Notes
The deity that animates and consecrates the batá drums is known as Añá, often understood to be a road or avatar of Ochún, the most feminized of the orichas in the pantheon of Afro‐Cuban Santería.
Becker's argument is fully in line with Lakoff's and Johnson's (Citation1980, p. 19) work on metaphors here: ‘no metaphor can ever be comprehended or even adequately represented independently of its experiential basis.’
The formal abolition of slavery came in February 1880 with the passage of the ley de patronato (the ‘patronage’ law). This law, however, was meant to provide a transition (beneficial to slaveholders) between the previous period of slave labor and the coming era of paid labor. As a result, the law obliged all ‘emancipated’ slaves to continue working for their former masters until 1886.

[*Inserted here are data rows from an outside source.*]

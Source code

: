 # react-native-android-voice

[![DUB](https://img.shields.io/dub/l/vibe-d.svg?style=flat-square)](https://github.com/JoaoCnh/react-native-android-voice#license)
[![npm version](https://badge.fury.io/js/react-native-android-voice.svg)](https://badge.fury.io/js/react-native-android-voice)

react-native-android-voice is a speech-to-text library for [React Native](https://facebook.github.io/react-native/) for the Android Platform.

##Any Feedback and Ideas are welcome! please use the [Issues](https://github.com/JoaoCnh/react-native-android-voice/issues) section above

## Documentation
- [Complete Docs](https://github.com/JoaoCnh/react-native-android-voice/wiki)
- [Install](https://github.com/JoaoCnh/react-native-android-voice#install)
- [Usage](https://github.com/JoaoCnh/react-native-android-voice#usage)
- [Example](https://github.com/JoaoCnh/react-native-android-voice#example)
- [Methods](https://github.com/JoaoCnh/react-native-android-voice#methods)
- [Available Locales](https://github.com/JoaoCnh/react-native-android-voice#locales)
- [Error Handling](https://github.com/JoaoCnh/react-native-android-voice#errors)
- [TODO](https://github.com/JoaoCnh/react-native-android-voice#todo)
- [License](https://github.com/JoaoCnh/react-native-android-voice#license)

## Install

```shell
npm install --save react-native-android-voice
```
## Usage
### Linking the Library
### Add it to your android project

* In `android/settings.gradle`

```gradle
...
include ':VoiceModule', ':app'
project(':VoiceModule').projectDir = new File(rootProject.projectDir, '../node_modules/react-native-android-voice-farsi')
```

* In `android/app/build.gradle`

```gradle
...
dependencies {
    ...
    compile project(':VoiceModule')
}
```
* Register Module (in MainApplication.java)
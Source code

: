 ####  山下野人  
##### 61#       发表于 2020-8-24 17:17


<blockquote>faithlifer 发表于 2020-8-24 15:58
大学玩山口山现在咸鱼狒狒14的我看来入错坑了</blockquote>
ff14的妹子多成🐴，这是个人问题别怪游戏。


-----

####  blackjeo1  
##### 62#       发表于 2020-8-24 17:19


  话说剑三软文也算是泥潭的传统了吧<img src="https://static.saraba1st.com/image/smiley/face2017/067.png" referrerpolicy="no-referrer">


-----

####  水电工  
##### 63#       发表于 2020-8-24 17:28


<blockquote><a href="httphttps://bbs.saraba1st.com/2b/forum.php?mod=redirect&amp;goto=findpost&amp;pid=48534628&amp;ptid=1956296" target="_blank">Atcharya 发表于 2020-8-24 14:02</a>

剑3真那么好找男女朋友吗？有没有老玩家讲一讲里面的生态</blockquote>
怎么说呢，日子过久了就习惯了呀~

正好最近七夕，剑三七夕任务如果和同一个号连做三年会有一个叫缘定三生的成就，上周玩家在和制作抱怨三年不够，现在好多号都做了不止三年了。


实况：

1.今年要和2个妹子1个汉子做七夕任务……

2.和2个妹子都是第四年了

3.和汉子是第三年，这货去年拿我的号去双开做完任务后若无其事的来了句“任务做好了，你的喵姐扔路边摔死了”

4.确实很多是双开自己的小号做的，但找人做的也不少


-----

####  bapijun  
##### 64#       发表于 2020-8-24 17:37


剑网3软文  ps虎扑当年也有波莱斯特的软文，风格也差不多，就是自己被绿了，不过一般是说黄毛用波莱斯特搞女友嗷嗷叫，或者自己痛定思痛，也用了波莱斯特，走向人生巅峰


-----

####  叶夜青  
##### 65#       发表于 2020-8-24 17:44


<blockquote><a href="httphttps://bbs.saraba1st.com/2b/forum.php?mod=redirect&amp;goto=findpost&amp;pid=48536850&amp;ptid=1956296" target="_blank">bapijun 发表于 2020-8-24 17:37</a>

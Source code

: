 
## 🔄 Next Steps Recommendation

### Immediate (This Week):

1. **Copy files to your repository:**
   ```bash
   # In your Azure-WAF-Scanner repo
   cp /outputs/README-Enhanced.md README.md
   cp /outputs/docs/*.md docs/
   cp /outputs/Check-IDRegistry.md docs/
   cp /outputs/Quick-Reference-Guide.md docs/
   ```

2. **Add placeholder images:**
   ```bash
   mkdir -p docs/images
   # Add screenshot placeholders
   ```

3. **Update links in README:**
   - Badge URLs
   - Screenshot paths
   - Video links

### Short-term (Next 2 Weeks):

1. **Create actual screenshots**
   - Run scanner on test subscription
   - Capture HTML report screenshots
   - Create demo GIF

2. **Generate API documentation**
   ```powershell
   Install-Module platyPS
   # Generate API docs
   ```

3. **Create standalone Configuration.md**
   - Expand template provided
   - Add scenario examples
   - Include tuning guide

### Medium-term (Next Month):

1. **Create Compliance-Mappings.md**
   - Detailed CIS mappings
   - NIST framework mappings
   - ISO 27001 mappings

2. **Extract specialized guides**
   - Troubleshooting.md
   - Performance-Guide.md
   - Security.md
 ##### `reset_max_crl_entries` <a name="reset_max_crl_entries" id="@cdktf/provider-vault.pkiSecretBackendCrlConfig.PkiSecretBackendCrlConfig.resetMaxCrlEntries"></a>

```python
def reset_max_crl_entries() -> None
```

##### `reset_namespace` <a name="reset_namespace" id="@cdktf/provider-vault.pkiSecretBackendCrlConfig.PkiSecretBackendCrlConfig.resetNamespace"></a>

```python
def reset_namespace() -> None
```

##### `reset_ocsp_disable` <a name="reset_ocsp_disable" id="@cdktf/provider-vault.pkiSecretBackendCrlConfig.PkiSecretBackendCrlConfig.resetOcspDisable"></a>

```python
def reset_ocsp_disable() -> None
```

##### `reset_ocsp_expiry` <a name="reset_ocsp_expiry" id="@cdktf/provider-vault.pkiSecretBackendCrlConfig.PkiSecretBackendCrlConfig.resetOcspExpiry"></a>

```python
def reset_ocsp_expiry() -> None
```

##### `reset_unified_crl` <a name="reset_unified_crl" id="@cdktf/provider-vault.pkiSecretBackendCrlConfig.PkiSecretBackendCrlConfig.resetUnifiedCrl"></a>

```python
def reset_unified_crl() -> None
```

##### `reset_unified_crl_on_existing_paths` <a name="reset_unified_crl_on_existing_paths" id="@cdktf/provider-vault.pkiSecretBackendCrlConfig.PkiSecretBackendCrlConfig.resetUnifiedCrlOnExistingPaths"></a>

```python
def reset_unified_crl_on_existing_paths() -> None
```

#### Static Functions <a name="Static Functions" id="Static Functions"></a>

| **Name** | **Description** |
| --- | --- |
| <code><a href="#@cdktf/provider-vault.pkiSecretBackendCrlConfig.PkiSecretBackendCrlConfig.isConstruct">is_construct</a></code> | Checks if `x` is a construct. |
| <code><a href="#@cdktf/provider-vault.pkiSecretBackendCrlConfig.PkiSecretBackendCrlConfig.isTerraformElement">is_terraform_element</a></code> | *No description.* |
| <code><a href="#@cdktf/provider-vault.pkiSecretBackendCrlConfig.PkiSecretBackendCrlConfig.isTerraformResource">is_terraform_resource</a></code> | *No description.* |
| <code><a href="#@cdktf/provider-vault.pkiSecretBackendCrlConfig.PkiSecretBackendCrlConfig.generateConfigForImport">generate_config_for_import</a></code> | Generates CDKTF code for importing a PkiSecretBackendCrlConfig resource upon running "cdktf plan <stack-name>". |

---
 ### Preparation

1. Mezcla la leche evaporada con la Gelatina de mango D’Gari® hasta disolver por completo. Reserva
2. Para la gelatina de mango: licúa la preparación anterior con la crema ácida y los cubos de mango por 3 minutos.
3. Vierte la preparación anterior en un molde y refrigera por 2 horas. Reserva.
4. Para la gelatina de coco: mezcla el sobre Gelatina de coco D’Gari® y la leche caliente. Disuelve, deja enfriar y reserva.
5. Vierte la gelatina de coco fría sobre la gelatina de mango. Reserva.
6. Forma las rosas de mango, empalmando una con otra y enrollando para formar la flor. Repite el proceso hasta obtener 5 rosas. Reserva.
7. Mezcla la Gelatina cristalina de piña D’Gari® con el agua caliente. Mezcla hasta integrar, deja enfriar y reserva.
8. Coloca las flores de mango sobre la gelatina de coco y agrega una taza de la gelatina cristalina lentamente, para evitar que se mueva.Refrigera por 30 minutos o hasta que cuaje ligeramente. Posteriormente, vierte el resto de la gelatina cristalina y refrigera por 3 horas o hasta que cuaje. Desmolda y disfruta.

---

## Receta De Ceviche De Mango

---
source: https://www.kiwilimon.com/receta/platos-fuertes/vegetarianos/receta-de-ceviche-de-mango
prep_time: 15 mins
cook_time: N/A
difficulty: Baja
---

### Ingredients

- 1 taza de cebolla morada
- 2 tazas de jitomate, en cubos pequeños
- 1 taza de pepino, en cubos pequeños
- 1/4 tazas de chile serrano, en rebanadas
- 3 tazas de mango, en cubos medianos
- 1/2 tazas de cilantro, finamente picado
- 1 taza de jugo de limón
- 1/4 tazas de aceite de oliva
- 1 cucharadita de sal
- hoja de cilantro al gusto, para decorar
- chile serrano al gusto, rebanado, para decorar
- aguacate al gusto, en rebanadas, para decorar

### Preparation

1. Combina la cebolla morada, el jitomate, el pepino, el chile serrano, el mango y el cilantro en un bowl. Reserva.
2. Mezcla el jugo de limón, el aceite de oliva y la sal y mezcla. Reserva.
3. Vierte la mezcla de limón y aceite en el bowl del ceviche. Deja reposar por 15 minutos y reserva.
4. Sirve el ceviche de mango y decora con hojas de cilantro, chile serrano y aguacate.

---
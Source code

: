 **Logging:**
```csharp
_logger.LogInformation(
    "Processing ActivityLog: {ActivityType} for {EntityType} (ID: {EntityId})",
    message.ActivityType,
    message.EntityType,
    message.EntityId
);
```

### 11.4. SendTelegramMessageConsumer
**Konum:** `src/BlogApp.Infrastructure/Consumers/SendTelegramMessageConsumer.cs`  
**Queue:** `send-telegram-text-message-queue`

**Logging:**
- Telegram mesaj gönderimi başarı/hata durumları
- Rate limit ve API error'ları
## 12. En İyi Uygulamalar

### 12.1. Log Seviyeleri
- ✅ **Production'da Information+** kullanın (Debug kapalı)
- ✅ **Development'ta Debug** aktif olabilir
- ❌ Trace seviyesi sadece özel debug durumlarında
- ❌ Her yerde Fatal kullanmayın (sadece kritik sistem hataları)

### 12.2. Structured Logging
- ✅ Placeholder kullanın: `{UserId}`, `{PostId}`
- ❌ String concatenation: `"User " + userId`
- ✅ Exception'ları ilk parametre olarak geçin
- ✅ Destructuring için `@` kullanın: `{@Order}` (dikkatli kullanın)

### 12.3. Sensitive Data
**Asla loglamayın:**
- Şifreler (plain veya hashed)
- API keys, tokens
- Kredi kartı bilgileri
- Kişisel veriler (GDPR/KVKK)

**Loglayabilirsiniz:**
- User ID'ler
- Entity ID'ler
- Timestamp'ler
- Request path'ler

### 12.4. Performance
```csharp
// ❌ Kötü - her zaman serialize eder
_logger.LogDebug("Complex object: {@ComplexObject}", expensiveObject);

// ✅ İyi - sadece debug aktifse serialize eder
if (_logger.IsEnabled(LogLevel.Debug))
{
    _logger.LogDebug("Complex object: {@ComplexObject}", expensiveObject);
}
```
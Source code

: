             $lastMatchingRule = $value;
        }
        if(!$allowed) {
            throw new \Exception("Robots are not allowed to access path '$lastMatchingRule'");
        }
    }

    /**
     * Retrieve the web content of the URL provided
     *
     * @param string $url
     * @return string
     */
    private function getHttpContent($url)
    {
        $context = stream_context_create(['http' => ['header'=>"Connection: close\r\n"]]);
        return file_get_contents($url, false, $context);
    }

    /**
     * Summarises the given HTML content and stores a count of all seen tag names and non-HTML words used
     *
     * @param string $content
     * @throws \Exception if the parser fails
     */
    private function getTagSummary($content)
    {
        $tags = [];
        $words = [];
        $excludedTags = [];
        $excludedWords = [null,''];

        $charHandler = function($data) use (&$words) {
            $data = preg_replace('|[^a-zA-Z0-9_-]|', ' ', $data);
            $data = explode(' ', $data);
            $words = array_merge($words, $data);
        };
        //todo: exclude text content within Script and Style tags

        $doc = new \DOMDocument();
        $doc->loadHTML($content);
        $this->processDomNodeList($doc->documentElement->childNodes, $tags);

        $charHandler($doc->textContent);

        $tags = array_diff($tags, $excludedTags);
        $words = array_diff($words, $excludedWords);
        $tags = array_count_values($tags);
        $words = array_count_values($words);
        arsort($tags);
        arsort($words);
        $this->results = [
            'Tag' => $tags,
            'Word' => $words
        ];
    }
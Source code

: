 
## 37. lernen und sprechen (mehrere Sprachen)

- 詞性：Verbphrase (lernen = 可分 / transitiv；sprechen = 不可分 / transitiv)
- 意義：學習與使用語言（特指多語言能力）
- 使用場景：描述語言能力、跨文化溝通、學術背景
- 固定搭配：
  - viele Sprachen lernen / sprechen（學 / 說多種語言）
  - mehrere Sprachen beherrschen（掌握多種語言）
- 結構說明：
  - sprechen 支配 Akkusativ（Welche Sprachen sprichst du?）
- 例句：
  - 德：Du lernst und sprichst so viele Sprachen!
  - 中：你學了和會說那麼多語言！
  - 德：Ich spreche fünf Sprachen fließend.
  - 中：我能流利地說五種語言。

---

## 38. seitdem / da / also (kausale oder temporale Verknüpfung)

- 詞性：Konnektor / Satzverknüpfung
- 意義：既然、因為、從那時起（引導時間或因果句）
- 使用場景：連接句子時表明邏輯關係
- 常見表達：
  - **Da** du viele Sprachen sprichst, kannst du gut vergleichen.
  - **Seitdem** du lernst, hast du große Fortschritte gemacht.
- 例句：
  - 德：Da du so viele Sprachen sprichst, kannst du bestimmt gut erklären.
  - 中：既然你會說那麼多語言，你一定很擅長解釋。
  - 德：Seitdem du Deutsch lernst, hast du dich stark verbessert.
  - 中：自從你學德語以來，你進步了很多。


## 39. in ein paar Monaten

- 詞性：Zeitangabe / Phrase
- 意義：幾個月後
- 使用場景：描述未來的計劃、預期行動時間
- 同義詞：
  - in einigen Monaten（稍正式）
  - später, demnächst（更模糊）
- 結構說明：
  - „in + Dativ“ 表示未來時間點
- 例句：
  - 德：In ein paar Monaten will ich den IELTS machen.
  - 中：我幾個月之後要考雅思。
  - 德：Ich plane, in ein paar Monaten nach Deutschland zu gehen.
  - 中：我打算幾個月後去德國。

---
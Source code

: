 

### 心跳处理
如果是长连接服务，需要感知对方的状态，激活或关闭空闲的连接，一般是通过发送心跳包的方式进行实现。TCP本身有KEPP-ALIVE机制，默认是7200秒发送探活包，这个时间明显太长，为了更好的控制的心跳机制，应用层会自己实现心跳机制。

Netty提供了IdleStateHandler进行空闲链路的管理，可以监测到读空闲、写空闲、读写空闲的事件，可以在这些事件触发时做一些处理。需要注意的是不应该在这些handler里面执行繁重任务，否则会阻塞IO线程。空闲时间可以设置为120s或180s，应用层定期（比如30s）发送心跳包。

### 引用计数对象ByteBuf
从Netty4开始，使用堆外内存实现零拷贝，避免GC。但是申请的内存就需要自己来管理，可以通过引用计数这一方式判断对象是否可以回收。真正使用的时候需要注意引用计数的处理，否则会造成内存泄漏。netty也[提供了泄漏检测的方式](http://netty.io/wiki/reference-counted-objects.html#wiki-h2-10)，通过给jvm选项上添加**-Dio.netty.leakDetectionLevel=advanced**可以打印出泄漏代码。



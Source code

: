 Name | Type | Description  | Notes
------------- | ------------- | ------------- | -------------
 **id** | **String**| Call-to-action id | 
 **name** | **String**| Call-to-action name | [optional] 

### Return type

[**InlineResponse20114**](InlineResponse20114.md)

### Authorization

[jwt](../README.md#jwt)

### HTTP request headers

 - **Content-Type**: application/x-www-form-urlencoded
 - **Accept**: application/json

Arsenio Rodríguez, the famous blind bandleader of Havana, was born in Matanzas and moved to Havana when he was about 20 years old. Rodríguez was Arcaño's main competition on the big band circuit, and the two competed for everything from gigs to drummers.
Antonio Arcaño, while technically Afro‐Cuban, was very light‐skinned and often passed for white. The ‘blackness’ of the music, then, was not necessarily connected to the people who played it, but rather the memorial geography of what it represented — that is, colonial Matanzas and its sugar plantations. Perhaps as a result of his lighter skin color, Antonio Arcaño and his band continued to enjoy access to the more exclusive (and whiter) clubs, while Arsenio's music remained popular mainly in working‐class Afro‐Cuban establishments (see Garcia Citation2003).